Teknologi Harusnya Beri Manfaat
Rata-rata anak muda terkoneksi dengan internet minimal empat jam sehari. Selain itu, kata dia saat ini orang juga hanya bisa terpisah tujuh menit dari gawainya.
"Seharusnya, kemajuan teknologi serta kemudahan mendapat informasi memberi manfaat bagi masyarakat, untuk saling menguatkan. Inilah pentingnya literasi," kata dia.
Pengguna media sosial, kata dia, harus dapat memilah mana berita yang pantas untuk dikonsumsi dan mana yang tidak. Terlebih lagi, berita-berita hoaks tersebut berpotensi merusak tatanan kehidupan masyarakat dan negara.
"Untuk itu, saya minta pemerintah, dalam hal ini Kemenkominfo, bertindak tegas. Termasuk juga kepolisian harus bertindak cepat dan tegas. Bila perlu harus diusut tuntas siapa saja yang menyebarkan berita hoaks tersebut dan diberi hukuman untuk memberi efek jera," ujarnya.

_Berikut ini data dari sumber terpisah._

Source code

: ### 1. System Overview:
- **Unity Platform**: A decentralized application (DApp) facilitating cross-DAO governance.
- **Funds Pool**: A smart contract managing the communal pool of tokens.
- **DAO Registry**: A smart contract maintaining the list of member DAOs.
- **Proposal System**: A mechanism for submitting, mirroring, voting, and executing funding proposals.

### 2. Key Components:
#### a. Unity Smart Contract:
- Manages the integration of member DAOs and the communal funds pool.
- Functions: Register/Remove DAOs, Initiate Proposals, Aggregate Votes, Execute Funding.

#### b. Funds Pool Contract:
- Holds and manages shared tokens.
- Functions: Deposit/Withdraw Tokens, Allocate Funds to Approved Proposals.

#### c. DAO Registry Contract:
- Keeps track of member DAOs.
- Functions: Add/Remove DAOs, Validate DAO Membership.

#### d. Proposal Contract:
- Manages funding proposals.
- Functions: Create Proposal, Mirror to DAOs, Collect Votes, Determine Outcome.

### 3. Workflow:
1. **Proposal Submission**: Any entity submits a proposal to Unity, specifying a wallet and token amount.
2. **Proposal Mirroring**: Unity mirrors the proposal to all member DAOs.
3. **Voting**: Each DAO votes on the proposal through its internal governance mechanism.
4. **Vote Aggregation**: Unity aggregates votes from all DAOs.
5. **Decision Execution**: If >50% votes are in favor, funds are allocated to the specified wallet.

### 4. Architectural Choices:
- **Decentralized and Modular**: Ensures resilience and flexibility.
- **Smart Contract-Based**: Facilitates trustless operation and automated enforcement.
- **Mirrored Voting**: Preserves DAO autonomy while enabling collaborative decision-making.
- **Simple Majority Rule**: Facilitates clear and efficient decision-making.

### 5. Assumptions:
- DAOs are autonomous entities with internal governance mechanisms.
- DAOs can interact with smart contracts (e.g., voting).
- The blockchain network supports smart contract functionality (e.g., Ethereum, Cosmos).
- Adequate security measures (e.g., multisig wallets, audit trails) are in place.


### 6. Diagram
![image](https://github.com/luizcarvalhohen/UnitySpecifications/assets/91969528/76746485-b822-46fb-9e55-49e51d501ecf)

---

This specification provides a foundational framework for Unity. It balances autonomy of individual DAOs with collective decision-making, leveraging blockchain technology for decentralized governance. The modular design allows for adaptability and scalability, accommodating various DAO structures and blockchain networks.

Sepanjang 2019, Kementerian Komunikasi dan Informasi menemukan 3.801 hoaks. Mayoritas hoaks itu adalah terkait politik, yaitu mengenai calon presiden dan wakil presiden, partai politik peserta dan penyelenggara Pemilu.
Sementara itu, per 16 November 2020, Masyarakat Anti Fitnah Indonesia yang berkolaborsi dengan cekfakta.com menemukan 2.024 hoaks beredar di Indonesia sejak awal tahun.
Setidaknya sepertiga dari jumlah tersebut adalah hoaks terkait pandemi Covid-19. Sementara isu lain yang kerap dijadikan tema hoaks adalah pilkada serentak 2020 dan UU Omnibus Law.
Peredaran hoaks sendiri umumnya terjadi di media sosial. Terbanyak ada di Facebook, kemudian platform lain seperti Twitter dan WhatsApp.
Pengemasannya yang mudah dicerna dan dibumbui kesan bombastis kerap membuat orang mudah mempercayai hoaks. Tak jarang, para pembuatnya menggunakan hoaks ini sebagai alat propaganda untuk memecah belah sesama anak bangsa.